I didn’t wake up one day and think, ‘HEY! I should just be an indie (independent) writer.’ I have not carefully plotted and planned each move like a chess game of words. In fact, I am pretty much doing everything sideways and backwards but I guess it doesn’t matter as long I get to write. So, I’ve outlined my story here, in the hopes that it can encourage someone to keep pushing for their dreams.

I have always been a storyteller and, eventually, I began to write the stories down. Naturally, I followed that up with entering contests and challenges and online writing groups, surrounding myself with other people who enjoyed doing the things I love. One such short story contest led to the birth of my first full length young adult novel, finished during a mad attempt at National Novel Writing Month (NaNoWriMo). The next year brought the second novel, and two years later I followed up with a third novel (which kept me sane during my long and difficult pregnancy).

I began querying agents and publishers alike but if you’ve ever tried it, you know the difficulties we all face and, at that time, the middle grade/young adult market was flooded. No one had a need for my Stone Dragon Saga.

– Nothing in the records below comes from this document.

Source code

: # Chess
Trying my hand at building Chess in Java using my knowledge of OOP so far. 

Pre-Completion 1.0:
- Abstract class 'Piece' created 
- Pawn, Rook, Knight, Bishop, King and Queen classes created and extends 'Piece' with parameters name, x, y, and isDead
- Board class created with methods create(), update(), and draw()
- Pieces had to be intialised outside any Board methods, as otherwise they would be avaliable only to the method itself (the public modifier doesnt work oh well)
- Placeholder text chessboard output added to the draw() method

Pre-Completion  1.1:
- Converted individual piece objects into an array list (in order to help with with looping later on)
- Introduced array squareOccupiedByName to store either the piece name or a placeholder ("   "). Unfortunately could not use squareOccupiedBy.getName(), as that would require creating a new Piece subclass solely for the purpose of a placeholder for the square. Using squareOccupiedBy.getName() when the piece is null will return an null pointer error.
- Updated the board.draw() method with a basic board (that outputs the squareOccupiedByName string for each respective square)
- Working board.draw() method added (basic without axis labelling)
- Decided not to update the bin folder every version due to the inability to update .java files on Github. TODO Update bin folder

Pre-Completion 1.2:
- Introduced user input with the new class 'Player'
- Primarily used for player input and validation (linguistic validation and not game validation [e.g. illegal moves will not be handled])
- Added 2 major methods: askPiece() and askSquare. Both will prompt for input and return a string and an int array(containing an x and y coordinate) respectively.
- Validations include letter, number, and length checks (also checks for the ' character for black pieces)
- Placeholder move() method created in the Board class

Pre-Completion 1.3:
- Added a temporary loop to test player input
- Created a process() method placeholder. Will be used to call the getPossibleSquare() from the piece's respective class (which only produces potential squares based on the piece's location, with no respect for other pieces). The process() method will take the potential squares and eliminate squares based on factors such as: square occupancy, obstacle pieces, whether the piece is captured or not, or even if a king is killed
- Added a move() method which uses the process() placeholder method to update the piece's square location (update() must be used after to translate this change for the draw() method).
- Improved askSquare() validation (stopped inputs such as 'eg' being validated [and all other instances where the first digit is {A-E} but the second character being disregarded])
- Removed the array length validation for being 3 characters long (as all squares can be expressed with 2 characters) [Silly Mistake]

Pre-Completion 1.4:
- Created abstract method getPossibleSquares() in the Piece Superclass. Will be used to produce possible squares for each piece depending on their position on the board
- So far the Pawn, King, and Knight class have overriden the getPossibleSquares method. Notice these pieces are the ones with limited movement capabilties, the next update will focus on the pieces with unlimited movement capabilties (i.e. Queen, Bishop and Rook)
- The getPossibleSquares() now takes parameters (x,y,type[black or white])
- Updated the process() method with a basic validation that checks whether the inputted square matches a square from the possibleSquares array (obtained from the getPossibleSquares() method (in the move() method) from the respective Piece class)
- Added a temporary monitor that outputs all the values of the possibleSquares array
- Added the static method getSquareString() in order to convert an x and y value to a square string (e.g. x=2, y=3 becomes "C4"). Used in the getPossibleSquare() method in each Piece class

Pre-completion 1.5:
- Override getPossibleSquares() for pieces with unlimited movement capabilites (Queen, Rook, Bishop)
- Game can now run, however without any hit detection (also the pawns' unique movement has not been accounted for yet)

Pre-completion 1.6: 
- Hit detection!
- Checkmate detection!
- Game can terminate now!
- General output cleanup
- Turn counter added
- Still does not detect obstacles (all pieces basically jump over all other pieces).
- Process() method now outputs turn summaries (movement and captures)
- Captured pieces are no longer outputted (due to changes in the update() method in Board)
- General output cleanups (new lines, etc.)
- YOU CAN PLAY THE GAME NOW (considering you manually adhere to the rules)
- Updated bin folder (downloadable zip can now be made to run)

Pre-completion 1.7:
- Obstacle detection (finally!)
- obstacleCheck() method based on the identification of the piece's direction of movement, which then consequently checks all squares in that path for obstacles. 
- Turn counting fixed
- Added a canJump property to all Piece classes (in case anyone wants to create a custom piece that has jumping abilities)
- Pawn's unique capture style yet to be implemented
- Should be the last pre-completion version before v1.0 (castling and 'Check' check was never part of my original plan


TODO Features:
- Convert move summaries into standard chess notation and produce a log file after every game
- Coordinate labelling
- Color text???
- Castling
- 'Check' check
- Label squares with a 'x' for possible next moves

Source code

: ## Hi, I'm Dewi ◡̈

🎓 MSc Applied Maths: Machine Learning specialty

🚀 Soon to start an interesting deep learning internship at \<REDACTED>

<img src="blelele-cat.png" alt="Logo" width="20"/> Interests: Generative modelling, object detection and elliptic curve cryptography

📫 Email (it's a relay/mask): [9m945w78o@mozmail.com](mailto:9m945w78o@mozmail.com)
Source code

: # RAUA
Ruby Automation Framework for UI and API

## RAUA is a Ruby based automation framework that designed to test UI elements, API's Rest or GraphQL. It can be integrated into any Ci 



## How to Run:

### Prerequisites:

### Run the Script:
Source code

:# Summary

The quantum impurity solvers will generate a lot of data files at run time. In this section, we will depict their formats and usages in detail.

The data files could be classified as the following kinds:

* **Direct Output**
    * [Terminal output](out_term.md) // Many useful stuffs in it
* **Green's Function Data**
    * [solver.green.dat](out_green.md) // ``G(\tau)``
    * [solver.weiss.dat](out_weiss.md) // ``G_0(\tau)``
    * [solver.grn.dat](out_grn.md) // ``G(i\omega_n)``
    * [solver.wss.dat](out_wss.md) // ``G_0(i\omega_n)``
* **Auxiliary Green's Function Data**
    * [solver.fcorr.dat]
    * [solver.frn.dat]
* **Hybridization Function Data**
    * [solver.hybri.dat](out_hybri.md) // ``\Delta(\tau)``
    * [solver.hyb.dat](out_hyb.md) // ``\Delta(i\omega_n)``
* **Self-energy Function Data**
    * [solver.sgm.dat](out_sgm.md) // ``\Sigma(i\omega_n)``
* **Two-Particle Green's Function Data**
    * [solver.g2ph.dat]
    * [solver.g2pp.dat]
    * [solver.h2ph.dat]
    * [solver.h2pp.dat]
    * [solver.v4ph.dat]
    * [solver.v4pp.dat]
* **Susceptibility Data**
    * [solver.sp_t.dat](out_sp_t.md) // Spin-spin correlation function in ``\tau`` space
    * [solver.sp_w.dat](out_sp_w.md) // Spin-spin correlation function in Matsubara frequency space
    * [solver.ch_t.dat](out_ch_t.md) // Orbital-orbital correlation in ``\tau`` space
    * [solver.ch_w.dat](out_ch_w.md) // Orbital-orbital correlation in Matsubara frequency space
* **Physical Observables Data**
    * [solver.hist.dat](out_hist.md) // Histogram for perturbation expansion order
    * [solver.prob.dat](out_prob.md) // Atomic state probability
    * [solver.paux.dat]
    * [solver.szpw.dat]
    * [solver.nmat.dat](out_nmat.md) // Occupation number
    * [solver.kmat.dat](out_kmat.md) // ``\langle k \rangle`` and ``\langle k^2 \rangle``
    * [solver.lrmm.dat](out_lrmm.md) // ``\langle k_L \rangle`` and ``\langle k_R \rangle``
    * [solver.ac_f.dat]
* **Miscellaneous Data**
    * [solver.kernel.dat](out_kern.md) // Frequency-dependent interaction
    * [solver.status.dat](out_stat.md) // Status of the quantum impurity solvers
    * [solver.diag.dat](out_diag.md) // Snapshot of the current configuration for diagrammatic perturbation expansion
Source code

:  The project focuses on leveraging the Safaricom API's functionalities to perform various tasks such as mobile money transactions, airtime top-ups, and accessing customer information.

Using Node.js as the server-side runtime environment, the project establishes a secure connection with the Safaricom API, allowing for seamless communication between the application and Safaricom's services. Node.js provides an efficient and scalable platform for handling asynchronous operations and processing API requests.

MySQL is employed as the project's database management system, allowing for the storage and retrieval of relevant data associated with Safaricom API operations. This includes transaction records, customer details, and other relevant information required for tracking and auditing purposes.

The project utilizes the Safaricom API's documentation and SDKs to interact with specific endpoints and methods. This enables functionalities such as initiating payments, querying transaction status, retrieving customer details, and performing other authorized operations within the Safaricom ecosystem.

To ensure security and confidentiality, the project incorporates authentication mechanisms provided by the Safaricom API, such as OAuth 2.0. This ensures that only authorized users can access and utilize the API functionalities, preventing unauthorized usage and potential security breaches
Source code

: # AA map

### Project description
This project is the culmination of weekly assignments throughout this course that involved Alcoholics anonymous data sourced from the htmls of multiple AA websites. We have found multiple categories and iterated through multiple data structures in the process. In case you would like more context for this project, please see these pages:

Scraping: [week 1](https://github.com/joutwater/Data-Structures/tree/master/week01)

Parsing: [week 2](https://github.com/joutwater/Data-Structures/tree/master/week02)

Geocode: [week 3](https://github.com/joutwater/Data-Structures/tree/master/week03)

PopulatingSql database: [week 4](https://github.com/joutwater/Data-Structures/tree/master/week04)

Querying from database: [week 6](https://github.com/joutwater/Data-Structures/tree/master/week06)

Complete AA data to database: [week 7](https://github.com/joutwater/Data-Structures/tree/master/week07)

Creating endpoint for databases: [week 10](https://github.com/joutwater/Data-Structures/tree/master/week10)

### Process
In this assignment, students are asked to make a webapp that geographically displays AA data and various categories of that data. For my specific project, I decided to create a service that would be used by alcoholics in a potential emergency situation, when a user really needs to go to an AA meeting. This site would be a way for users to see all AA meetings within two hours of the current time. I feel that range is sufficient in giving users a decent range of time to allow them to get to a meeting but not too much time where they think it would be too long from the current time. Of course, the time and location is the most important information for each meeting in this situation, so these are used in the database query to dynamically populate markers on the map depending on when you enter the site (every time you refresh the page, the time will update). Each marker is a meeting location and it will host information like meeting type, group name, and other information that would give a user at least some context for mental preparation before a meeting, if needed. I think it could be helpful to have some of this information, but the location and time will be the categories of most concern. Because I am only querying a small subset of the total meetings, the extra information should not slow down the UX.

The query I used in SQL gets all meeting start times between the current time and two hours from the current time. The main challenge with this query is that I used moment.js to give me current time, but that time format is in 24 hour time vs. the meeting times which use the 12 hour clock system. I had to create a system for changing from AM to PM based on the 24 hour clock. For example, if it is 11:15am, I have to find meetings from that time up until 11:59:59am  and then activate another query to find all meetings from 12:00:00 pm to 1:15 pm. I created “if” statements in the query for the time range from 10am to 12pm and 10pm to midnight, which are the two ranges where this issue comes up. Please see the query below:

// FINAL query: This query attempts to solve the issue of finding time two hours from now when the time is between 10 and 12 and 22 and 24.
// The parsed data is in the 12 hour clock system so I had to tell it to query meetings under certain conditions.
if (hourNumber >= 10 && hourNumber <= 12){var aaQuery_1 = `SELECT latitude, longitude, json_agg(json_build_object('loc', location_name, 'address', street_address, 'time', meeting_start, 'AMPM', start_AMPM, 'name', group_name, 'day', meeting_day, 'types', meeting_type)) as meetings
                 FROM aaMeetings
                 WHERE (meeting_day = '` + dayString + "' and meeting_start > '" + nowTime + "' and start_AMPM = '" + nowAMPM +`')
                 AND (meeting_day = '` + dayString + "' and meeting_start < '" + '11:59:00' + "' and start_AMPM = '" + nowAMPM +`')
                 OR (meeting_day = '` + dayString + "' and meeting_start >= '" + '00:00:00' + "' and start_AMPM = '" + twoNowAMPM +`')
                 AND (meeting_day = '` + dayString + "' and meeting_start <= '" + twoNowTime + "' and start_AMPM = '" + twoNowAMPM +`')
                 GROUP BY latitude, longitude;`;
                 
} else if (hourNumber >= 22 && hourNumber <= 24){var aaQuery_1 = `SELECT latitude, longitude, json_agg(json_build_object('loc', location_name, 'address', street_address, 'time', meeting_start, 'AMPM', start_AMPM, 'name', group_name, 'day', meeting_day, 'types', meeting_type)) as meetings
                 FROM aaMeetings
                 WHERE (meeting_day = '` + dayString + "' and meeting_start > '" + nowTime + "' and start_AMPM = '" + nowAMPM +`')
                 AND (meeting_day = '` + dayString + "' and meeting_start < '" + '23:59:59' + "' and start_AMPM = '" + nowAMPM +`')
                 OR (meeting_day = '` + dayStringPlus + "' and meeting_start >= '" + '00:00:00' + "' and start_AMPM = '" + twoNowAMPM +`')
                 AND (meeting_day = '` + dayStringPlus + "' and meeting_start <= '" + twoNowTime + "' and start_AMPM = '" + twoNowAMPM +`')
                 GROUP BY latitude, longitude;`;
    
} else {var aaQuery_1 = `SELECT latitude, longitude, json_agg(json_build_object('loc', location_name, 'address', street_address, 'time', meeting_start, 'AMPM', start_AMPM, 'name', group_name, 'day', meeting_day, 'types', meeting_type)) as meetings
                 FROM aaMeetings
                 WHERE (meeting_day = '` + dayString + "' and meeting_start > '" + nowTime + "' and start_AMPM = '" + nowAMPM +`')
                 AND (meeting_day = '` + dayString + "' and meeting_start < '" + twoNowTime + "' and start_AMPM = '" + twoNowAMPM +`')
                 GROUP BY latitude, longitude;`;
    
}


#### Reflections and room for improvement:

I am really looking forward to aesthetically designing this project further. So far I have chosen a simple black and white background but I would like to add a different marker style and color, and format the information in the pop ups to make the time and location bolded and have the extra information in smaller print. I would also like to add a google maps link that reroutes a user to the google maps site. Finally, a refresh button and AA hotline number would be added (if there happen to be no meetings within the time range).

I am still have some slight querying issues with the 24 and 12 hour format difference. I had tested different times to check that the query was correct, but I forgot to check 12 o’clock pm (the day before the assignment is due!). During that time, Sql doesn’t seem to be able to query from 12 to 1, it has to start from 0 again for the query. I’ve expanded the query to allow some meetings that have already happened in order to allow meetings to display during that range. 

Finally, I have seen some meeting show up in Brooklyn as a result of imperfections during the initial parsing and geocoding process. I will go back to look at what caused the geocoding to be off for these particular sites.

Then someone pointed toward Amazon and Createspace and their yearly contest: The Amazon Breakthrough Novel Award. Like thousands of other hopefuls, I didn’t even make it through the first round. My initial pitch wasn’t as strong as it could have been, but the outcome wasn’t that important. You see, my piece had been primped and polished and made ready on Createspace and so I hit the final button and my life as an indie author began.

I don’t make much money at all, but writing is a passion of mine that continues defiant of the price tag. The books and, more recently, the blog are my outlet, my voice. As Frank Kafka once said, “The non-writing writer is a monster courting insanity.” So I write to stave off my crazy. It’s what we all do, really.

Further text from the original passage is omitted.